#### Material supplied

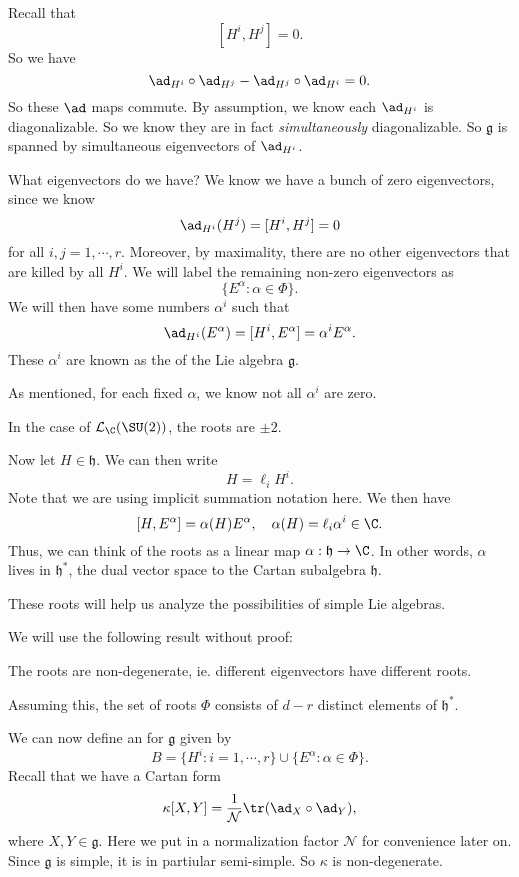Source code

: \documentclass[a4paper]{article}
\begin{document}
Recall that
\[
  [H^i, H^j]= 0.
\]
So we have
\[
  \ad_{H^i} \circ \ad_{H^j} - \ad_{H^j} \circ \ad_{H^i} = 0.
\]
So these $\ad$ maps commute. By assumption, we know each $\ad_{H^i}$ is diagonalizable. So we know they are in fact \emph{simultaneously} diagonalizable. So $\mathfrak{g}$ is spanned by simultaneous eigenvectors of $\ad_{H^i}$.

What eigenvectors do we have? We know we have a bunch of zero eigenvectors, since we know
\[
  \ad_{H^i}(H^j) = [H^i, H^j] = 0
\]
for all $i, j = 1, \cdots, r$. Moreover, by maximality, there are no other eigenvectors that are killed by all $H^i$. We will label the remaining non-zero eigenvectors as
\[
  \{E^\alpha: \alpha \in \Phi\}.
\]
We will then have some numbers $\alpha^i$ such that
\[
  \ad_{H^i}(E^\alpha) = [H^i, E^\alpha] = \alpha^i E^\alpha.
\]
These $\alpha^i$ are known as the  of the Lie algebra $\mathfrak{g}$.

As mentioned, for each fixed $\alpha$, we know not all $\alpha^i$ are zero.

\begin{eg}
  In the case of $\mathcal{L}_\C(\SU(2))$, the roots are $\pm 2$.
\end{eg}

Now let $H \in \mathfrak{h}$. We can then write
\[
  H = \ell_i H^i.
\]
Note that we are using implicit summation notation here. We then have
\[
  [H, E^\alpha] = \alpha(H) E^\alpha,\quad \alpha(H) = \ell_i \alpha^i \in \C.
\]
Thus, we can think of the roots as a linear map $\alpha: \mathfrak{h} \to \C$. In other words, $\alpha$ lives in $\mathfrak{h}^*$, the dual vector space to the Cartan subalgebra $\mathfrak{h}$.

These roots will help us analyze the possibilities of simple Lie algebras.

We will use the following result without proof:
\begin{fact}
  The roots are non-degenerate, ie. different eigenvectors have different roots.
\end{fact}
Assuming this, the set of roots $\Phi$ consists of $d - r$ distinct elements of $\mathfrak{h}^*$.

We can now define an  for $\mathfrak{g}$ given by
\[
  B = \{H^i: i = 1, \cdots, r\} \cup \{E^\alpha: \alpha \in \Phi\}.
\]
Recall that we have a Cartan form
\[
 \kappa[X, Y] = \frac{1}{\mathcal{N}} \tr(\ad_X \circ \ad_Y),
\]
where $X, Y \in \mathfrak{g}$. Here we put in a normalization factor $\mathcal{N}$ for convenience later on. Since $\mathfrak{g}$ is simple, it is in partiular semi-simple. So $\kappa$ is non-degenerate.
\end{document}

########

▶ _Activity_: Within the listing above, find every line containing the string "simple" and return it.

▶ _Solution_:
These roots will help us analyze the possibilities of simple Lie algebras.
where $X, Y \in \mathfrak{g}$. Here we put in a normalization factor $\mathcal{N}$ for convenience later on. Since $\mathfrak{g}$ is simple, it is in partiular semi-simple. So $\kappa$ is non-degenerate.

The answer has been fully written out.